• _What is needed_
The reply should contain all of the data below, word for word.

==================================================

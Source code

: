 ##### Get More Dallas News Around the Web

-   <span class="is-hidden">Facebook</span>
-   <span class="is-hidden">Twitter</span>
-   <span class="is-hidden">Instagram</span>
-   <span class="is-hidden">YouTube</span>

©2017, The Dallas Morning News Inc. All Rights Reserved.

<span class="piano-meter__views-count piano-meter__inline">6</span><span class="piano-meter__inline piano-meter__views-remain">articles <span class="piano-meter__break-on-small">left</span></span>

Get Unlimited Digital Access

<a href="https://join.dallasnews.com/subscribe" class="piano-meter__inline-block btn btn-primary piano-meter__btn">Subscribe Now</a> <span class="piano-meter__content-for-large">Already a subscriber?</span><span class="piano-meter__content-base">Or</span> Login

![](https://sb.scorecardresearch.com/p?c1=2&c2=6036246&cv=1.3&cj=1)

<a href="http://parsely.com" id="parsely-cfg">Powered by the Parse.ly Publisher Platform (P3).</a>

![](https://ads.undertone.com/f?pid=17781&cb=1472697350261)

==================================================

• _Result of the task_
Source code

: ##### Get More Dallas News Around the Web

-   <span class="is-hidden">Facebook</span>
-   <span class="is-hidden">Twitter</span>
-   <span class="is-hidden">Instagram</span>
-   <span class="is-hidden">YouTube</span>

©2017, The Dallas Morning News Inc. All Rights Reserved.

<span class="piano-meter__views-count piano-meter__inline">6</span><span class="piano-meter__inline piano-meter__views-remain">articles <span class="piano-meter__break-on-small">left</span></span>

Get Unlimited Digital Access

<a href="https://join.dallasnews.com/subscribe" class="piano-meter__inline-block btn btn-primary piano-meter__btn">Subscribe Now</a> <span class="piano-meter__content-for-large">Already a subscriber?</span><span class="piano-meter__content-base">Or</span> Login

![](https://sb.scorecardresearch.com/p?c1=2&c2=6036246&cv=1.3&cj=1)

<a href="http://parsely.com" id="parsely-cfg">Powered by the Parse.ly Publisher Platform (P3).</a>

![](https://ads.undertone.com/f?pid=17781&cb=1472697350261)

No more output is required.